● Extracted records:
-*-*-

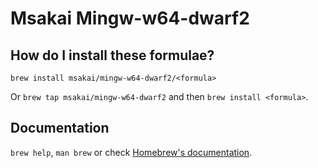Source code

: # Msakai Mingw-w64-dwarf2

## How do I install these formulae?

`brew install msakai/mingw-w64-dwarf2/<formula>`

Or `brew tap msakai/mingw-w64-dwarf2` and then `brew install <formula>`.

## Documentation

`brew help`, `man brew` or check [Homebrew's documentation](https://docs.brew.sh).
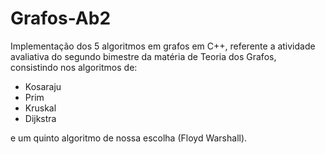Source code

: # Grafos-Ab2

Implementação dos 5 algoritmos em grafos em C++, referente a atividade avaliativa do segundo bimestre da matéria de Teoria dos Grafos, consistindo nos algoritmos de: 
- Kosaraju
- Prim
- Kruskal
- Dijkstra

e um quinto algoritmo de nossa escolha (Floyd Warshall).
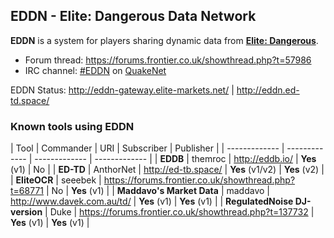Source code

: ## EDDN - Elite: Dangerous Data Network
**EDDN** is a system for players sharing dynamic data from [**Elite: Dangerous**](https://www.elitedangerous.com/).
* Forum thread: https://forums.frontier.co.uk/showthread.php?t=57986
* IRC channel: [#EDDN](http://webchat.quakenet.org/?channels=EDDN) on [QuakeNet](https://www.quakenet.org/)

EDDN Status: http://eddn-gateway.elite-markets.net/ | http://eddn.ed-td.space/

### Known tools using EDDN
| Tool  | Commander |  URI | Subscriber | Publisher |
| ------------- | ------------- | ------------- | ------------- |
| **EDDB** | themroc | http://eddb.io/ | **Yes** (v1) | No |
| **ED-TD** | AnthorNet | http://ed-tb.space/ | **Yes** (v1/v2) | **Yes** (v2) |
| **EliteOCR** | seeebek | https://forums.frontier.co.uk/showthread.php?t=68771 | No | **Yes** (v1) |
| **Maddavo's Market Data** | maddavo | http://www.davek.com.au/td/ | **Yes** (v1) | **Yes** (v1) |
| **RegulatedNoise DJ-version** | Duke | https://forums.frontier.co.uk/showthread.php?t=137732 | **Yes** (v1) | **Yes** (v1) |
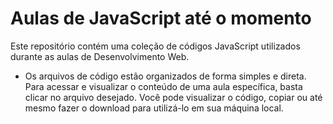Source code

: # Aulas de JavaScript até o momento

Este repositório contém uma coleção de códigos JavaScript utilizados durante as aulas de Desenvolvimento Web.

- Os arquivos de código estão organizados de forma simples e direta. Para acessar e visualizar o conteúdo de uma aula específica, basta clicar no arquivo desejado. Você pode visualizar o código, copiar ou até mesmo fazer o download para utilizá-lo em sua máquina local.
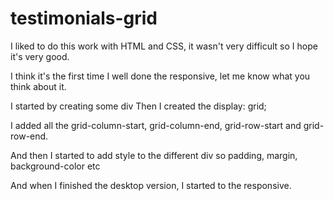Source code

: # testimonials-grid

I liked to do this work with HTML and CSS, it wasn't very difficult so I hope it's very good. 

I think it's the first time I well done the responsive, let me know what you think about it. 

I started by creating some div
Then I created the display: grid; 

I added all the grid-column-start, grid-column-end, grid-row-start and grid-row-end. 

And then I started to add style to the different div so padding, margin, background-color etc 

And when I finished the desktop version, I started to the responsive. 
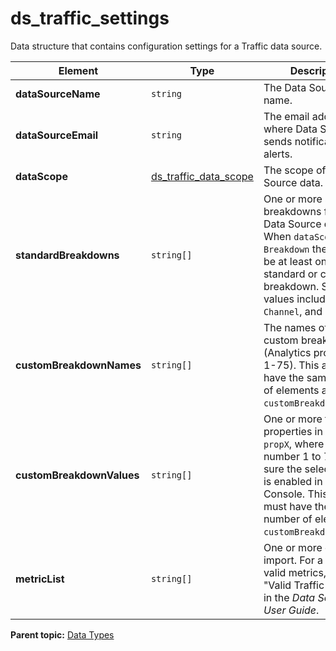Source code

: # ds_traffic_settings

Data structure that contains configuration settings for a Traffic data source.

|Element|Type|Description|
|-------|----|-----------|
|**dataSourceName** |`string` | The Data Source's name. |
|**dataSourceEmail** |`string` | The email address where Data Sources sends notifications and alerts. |
|**dataScope** |[ds_traffic_data_scope](r_ds_traffic_data_scope.md#) | The scope of the Data Source data. |
|**standardBreakdowns** |`string[]` | One or more standard breakdowns for the Data Source data. When `dataScope = Breakdown` there must be at least one standard or custom breakdown. Supported values include `Page`, `Channel`, and `Server`. |
|**customBreakdownNames** |`string[]` | The names of each custom breakdown (Analytics properties 1-75). This array must have the same number of elements as `customBreakdownValues`. |
|**customBreakdownValues** |`string[]` | One or more traffic properties in the form `propX`, where *X* is a number 1 to 75. Make sure the selected prop is enabled in Admin Console. This array must have the same number of elements as `customBreakdownNames`. |
|**metricList** |`string[]` | One or more events to import. For a list of valid metrics, see "Valid Traffic Metrics" in the *Data Sources User Guide*. |

**Parent topic:** [Data Types](../data_types/c_data_types.md)

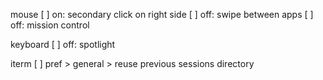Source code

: mouse
[ ] on: secondary click on right side
[ ] off: swipe between apps
[ ] off: mission control

keyboard
[ ] off: spotlight

iterm
[ ] pref > general > reuse previous sessions directory
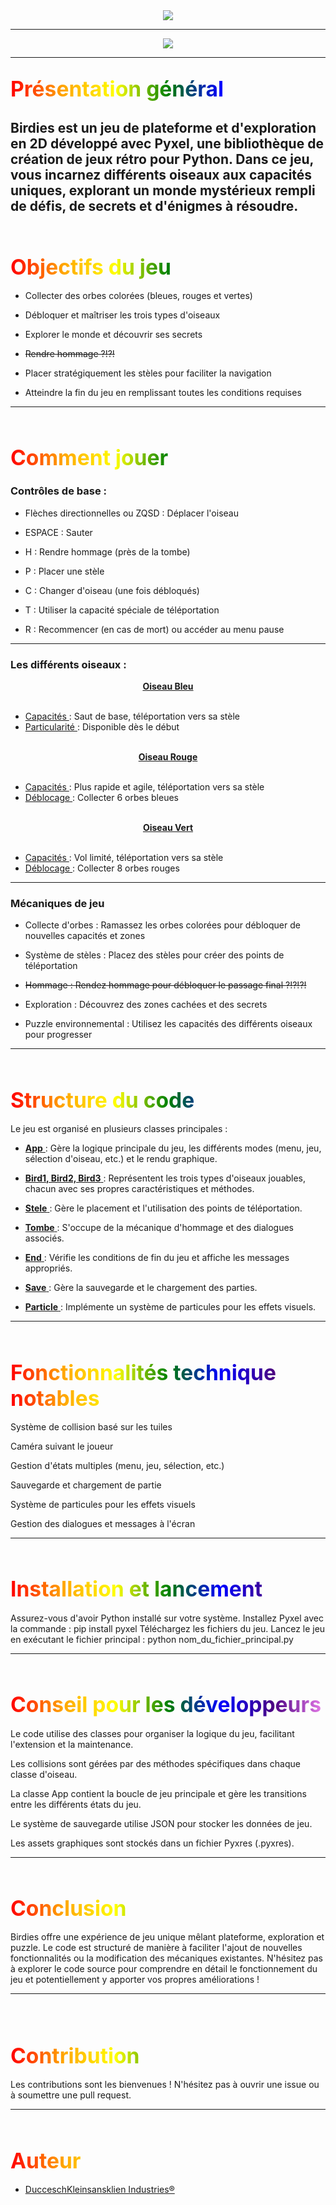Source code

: <center> <img src="Img/projet3.png"> </center>

---

<center> <img src="Img/birdies.png"> </center>

---

## <div style="background: linear-gradient(to right, red, orange, yellow, green, blue, indigo, violet); -webkit-background-clip: text; -webkit-text-fill-color: transparent; font-size: 1.6em"><u>Présentation général</u></div>

Birdies est un jeu de plateforme et d'exploration en 2D développé avec Pyxel, une bibliothèque de création de jeux rétro pour Python. Dans ce jeu, vous incarnez différents oiseaux aux capacités uniques, explorant un monde mystérieux rempli de défis, de secrets et d'énigmes à résoudre.
--------------
<br>

## <div style="background: linear-gradient(to right, red, orange, yellow, green, blue, indigo, violet); -webkit-background-clip: text; -webkit-text-fill-color: transparent; font-size: 1.6em"><u>Objectifs du jeu</u></div>

- Collecter des orbes colorées (bleues, rouges et vertes)

- Débloquer et maîtriser les trois types d'oiseaux

- Explorer le monde et découvrir ses secrets

- ~~Rendre hommage ?!?!~~

- Placer stratégiquement les stèles pour faciliter la navigation

- Atteindre la fin du jeu en remplissant toutes les conditions requises

---

<br>

## <div style="background: linear-gradient(to right, red, orange, yellow, green, blue, indigo, violet); -webkit-background-clip: text; -webkit-text-fill-color: transparent; font-size: 1.6em"><u>Comment jouer</u></div>

### Contrôles de base :

- Flèches directionnelles ou ZQSD : Déplacer l'oiseau

- ESPACE : Sauter

- H : Rendre hommage (près de la tombe)

- P : Placer une stèle

- C : Changer d'oiseau (une fois débloqués)

- T : Utiliser la capacité spéciale de téléportation

- R : Recommencer (en cas de mort) ou accéder au menu pause

---

### Les différents oiseaux :

<center> <u> <b> Oiseau Bleu </b> </u> </center>

<br>

- <u> Capacités </u>: Saut de base, téléportation vers sa stèle
- <u> Particularité </u>: Disponible dès le début

<br>

<center> <u> <b> Oiseau Rouge </b> </u> </center>

<br>

- <u> Capacités </u> : Plus rapide et agile, téléportation vers sa stèle
- <u> Déblocage </u> : Collecter 6 orbes bleues

<br>

<center> <u> <b> Oiseau Vert </b> </u> </center>

<br>

- <u> Capacités </u> : Vol limité, téléportation vers sa stèle
- <u> Déblocage </u> : Collecter 8 orbes rouges

---

### Mécaniques de jeu

- Collecte d'orbes : Ramassez les orbes colorées pour débloquer de nouvelles capacités et zones

- Système de stèles : Placez des stèles pour créer des points de téléportation

- ~~Hommage : Rendez hommage pour débloquer le passage final ?!?!?!~~

- Exploration : Découvrez des zones cachées et des secrets

- Puzzle environnemental : Utilisez les capacités des différents oiseaux pour progresser

---
<br>

## <div style="background: linear-gradient(to right, red, orange, yellow, green, blue, indigo, violet); -webkit-background-clip: text; -webkit-text-fill-color: transparent; font-size: 1.6em"><u>Structure du code</u></div>

Le jeu est organisé en plusieurs classes principales :

- <u> **App** </u>: Gère la logique principale du jeu, les différents modes (menu, jeu, sélection d'oiseau, etc.) et le rendu graphique.

- <u> **Bird1, Bird2, Bird3** </u>: Représentent les trois types d'oiseaux jouables, chacun avec ses propres caractéristiques et méthodes.

- <u> **Stele** </u>: Gère le placement et l'utilisation des points de téléportation.

- <u> **Tombe** </u>: S'occupe de la mécanique d'hommage et des dialogues associés.

- <u> **End** </u>: Vérifie les conditions de fin du jeu et affiche les messages appropriés.

- <u> **Save** </u>: Gère la sauvegarde et le chargement des parties.

- <u> **Particle** </u>: Implémente un système de particules pour les effets visuels.

---

<br>

## <div style="background: linear-gradient(to right, red, orange, yellow, green, blue, indigo, violet); -webkit-background-clip: text; -webkit-text-fill-color: transparent; font-size: 1.6em"><u>Fonctionnalités technique notables</u></div>

Système de collision basé sur les tuiles

Caméra suivant le joueur

Gestion d'états multiples (menu, jeu, sélection, etc.)

Sauvegarde et chargement de partie

Système de particules pour les effets visuels

Gestion des dialogues et messages à l'écran

---

<br>

## <div style="background: linear-gradient(to right, red, orange, yellow, green, blue, indigo, violet); -webkit-background-clip: text; -webkit-text-fill-color: transparent; font-size: 1.6em"><u>Installation et lancement</u></div>

Assurez-vous d'avoir Python installé sur votre système.
Installez Pyxel avec la commande : pip install pyxel
Téléchargez les fichiers du jeu.
Lancez le jeu en exécutant le fichier principal : python nom_du_fichier_principal.py

---

<br>

## <div style="background: linear-gradient(to right, red, orange, yellow, green, blue, indigo, violet); -webkit-background-clip: text; -webkit-text-fill-color: transparent; font-size: 1.6em"><u>Conseil pour les développeurs</u></div>

Le code utilise des classes pour organiser la logique du jeu, facilitant l'extension et la maintenance.

Les collisions sont gérées par des méthodes spécifiques dans chaque classe d'oiseau.

La classe App contient la boucle de jeu principale et gère les transitions entre les différents états du jeu.

Le système de sauvegarde utilise JSON pour stocker les données de jeu.

Les assets graphiques sont stockés dans un fichier Pyxres (.pyxres).

---

<br>

## <div style="background: linear-gradient(to right, red, orange, yellow, green, blue, indigo, violet); -webkit-background-clip: text; -webkit-text-fill-color: transparent; font-size: 1.6em"><u>Conclusion</u></div>

Birdies offre une expérience de jeu unique mêlant plateforme, exploration et puzzle. Le code est structuré de manière à faciliter l'ajout de nouvelles fonctionnalités ou la modification des mécaniques existantes. N'hésitez pas à explorer le code source pour comprendre en détail le fonctionnement du jeu et potentiellement y apporter vos propres améliorations !

---
<br>
<br>


## <div style="background: linear-gradient(to right, red, orange, yellow, green, blue, indigo, violet); -webkit-background-clip: text; -webkit-text-fill-color: transparent; font-size: 1.6em"><u>Contribution</u></div>

Les contributions sont les bienvenues ! N'hésitez pas à ouvrir une issue ou à soumettre une pull request.

---

<br>

## <div style="background: linear-gradient(to right, red, orange, yellow, green, blue, indigo, violet); -webkit-background-clip: text; -webkit-text-fill-color: transparent; font-size: 1.6em"><u>Auteur</u></div>

- [DucceschKleinsansklien Industries®](https://github.com/Cassssian)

-*-*-

● EXERCISE REQUIREMENTS:
Using the records above, report each line with the string "brew".

● SOLUTION TO THE PROBLEM:
`brew install msakai/mingw-w64-dwarf2/<formula>`
Or `brew tap msakai/mingw-w64-dwarf2` and then `brew install <formula>`.
`brew help`, `man brew` or check [Homebrew's documentation](https://docs.brew.sh).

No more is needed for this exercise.